Il primo titolo mondiale del 2015 è stato un momento di svolta nella sua carriera. Prima di quel risultato, crescevano le preoccupazioni che, nonostante il suo eccezionale talento, gli mancasse il taglio necessario per vincere le gare più importanti. Quella primavera non era riuscito a vincere una Classica, aveva trascorso due Tour de France senza una vittoria di tappa e non aveva ancora vinto una Classica Monumento.
Questi dubbi hanno trovato una risposta esauriente durante la sua prima stagione in maglia iridata, un annus mirabilis in cui ha ottenuto la sospirata vittoria di un Monumento al Giro delle Fiandre, ha vinto tre tappe del Tour e la sua quinta maglia verde consecutiva, e ha difeso il suo titolo mondiale. Le vittorie sono arrivate anche nel 2017 e nel 2018, compresa un'eroica Parigi-Roubaix con un attacco di 50 km che possiamo considerare il suo capolavoro. Da allora le vittorie si sono esaurite, ma un altro titolo di maglia verde è arrivato nel 2019 e una prima classifica a punti al Giro d'Italia nel 2021.
Sagan taglia il traguardo della Parigi-Roubaix 2018 (Foto di Jeff Pachoud/AFP via Getty Images)

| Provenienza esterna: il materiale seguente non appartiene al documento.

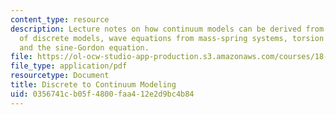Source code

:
 ```yaml
---
content_type: resource
description: Lecture notes on how continuum models can be derived from special limits
  of discrete models, wave equations from mass-spring systems, torsion coupled pendulums,
  and the sine-Gordon equation.
file: https://ol-ocw-studio-app-production.s3.amazonaws.com/courses/18-306-advanced-partial-differential-equations-with-applications-fall-2009/0356741cb05f4800faa412e2d9bc4b84_MIT18_306f09_lec25_Discrete_to_Contin.pdf
file_type: application/pdf
resourcetype: Document
title: Discrete to Continuum Modeling
uid: 0356741c-b05f-4800-faa4-12e2d9bc4b84
---
```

Se c'è una critica che si può muovere al palmarès di Sagan è che non comprende abbastanza titoli di Classiche Monumento. Dopo il trionfo alla Parigi-Roubaix non ne ha aggiunti altri, mantenendo il suo totale a due, che impallidisce rispetto ai sette dei suoi predecessori, Fabian Cancellara e Tom Boonen. Come loro, ha sofferto nell'essere un uomo marcato a vista in queste corse e non è mai riuscito a trovare un modo per superare i dilemmi tattici che la gara imponeva. Forse è per questo che i Campionati del Mondo, dove è riuscito a passare inosservato come rappresentante della relativamente modesta nazione della Slovacchia, sono stati la sua corsa di un giorno più proficua?
Detto questo, chi ama il ciclismo sa che la grandezza di Sagan va ben oltre i suoi risultati. La sua tecnica in bicicletta era sbalorditiva e poteva fare qualsiasi cosa in sella, ma non solo. Soprattutto, la sua personalità trascendeva lo sport e aveva un senso di divertimento contagioso che lo rendeva facile da amare. Tra tagli di capelli, festeggiamenti stravaganti e video di cultura pop, non c'è mai stato un momento di noia.